まず最初に、有志舎は私・永滝稔が一人でやっている文字通りの「一人出版社」です。歴史学(近現代史)を中心にした地味な学術書を出版しています。2005年に創業し、5年前に東京・神保町から杉並区の高円寺(私の生まれ育った所であり今も住んでいる街)に事務所を移転しました。

学術書はあまり売れませんが、こういう本にしか興味がないので仕方ありません。でも、私は学術書であっても出来るだけ専門家以外の読者にも読んでもらいたいと思っていますし、そのように叙述を工夫してくれるよう著者にもお願いして編集しています。
そして、さらに学問と学術書が、学校・大学だけではなく街中にまで広まっていかなければ、普通の生活人に読んでもらえなければ、学問の意味は無いと私は思っているので、しつこく「市井で読まれる学術書」を目指しています。

と、ここまでは2020年4月の「版元日誌」で書かせていただいたことです。
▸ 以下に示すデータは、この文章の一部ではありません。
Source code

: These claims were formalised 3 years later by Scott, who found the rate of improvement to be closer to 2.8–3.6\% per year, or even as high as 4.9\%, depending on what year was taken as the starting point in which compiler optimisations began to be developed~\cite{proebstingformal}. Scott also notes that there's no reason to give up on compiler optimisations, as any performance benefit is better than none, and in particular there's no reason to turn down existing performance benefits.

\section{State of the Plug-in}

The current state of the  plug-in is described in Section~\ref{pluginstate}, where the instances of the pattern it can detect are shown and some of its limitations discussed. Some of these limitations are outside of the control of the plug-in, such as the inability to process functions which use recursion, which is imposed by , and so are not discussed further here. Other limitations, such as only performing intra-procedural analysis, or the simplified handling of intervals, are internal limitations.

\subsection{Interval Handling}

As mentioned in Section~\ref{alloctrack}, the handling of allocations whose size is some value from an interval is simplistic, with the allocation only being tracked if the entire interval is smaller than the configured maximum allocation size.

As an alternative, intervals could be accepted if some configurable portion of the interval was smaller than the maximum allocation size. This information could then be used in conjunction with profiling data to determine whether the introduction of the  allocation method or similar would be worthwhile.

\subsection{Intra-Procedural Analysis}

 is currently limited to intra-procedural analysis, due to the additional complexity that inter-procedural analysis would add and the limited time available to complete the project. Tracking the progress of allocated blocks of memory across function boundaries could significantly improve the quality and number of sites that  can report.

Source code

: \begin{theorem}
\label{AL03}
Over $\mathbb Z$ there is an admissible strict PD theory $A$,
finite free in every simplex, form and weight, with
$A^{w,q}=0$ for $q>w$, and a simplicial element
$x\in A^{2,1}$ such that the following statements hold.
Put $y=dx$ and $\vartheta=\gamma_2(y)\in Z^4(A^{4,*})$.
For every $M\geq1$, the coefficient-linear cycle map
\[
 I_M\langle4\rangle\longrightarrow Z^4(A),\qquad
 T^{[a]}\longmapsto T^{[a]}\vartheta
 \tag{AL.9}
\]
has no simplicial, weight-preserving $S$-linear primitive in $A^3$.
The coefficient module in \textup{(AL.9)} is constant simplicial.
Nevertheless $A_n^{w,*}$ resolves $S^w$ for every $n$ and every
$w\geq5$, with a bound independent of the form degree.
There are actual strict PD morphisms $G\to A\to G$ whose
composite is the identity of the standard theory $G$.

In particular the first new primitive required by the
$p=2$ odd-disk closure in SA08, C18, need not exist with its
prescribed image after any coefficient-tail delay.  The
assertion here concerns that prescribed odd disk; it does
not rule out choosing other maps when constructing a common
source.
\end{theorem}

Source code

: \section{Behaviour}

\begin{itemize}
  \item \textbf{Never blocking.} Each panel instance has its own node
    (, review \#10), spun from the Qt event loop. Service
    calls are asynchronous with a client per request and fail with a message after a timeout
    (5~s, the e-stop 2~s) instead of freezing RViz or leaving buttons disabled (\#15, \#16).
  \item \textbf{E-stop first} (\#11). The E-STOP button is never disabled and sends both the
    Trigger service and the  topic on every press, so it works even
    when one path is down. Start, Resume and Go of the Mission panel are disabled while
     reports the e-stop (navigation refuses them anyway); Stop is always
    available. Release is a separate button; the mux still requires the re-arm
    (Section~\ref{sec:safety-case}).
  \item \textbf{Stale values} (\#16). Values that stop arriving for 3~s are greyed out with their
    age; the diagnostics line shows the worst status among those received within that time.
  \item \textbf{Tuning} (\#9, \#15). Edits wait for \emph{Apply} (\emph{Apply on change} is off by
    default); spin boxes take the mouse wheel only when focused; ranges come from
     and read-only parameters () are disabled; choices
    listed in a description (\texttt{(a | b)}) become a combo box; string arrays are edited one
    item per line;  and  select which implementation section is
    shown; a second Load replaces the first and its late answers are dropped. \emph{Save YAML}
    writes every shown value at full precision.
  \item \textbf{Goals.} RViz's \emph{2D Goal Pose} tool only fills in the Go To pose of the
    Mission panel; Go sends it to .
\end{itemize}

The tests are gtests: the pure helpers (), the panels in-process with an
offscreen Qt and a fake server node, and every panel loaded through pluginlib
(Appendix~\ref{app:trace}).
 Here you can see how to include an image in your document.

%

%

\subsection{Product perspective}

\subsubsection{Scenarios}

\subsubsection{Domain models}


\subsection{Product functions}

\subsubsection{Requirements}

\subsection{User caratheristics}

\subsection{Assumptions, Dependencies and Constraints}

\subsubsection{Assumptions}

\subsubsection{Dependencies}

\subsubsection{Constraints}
今回は「その後」のご報告です。
 一年余り前から、高円寺の古書店兼酒房であるコクテイル書房の場所を借りて、その店主である狩野俊さんと共に、「小林秀雄を読む 読書会」「戦前・戦時・戦後史 読書会」という読書会を始めました。前者は文芸評論家である小林秀雄の代表的な作品を時系列で読んでいき参加者と議論するもの、後者は近代史に関する学術書を読んで議論するものです。
「小林秀雄」は狩野さんと「我々二人だけでもいいよね」ということで始めたものですが、最終的に6名の参加者となりました(twitterなどで参加者を募集しました)。また、後者は1年かけて1冊の学術書(奈良勝司さん著『明治維新をとらえ直す』有志舎、2018年)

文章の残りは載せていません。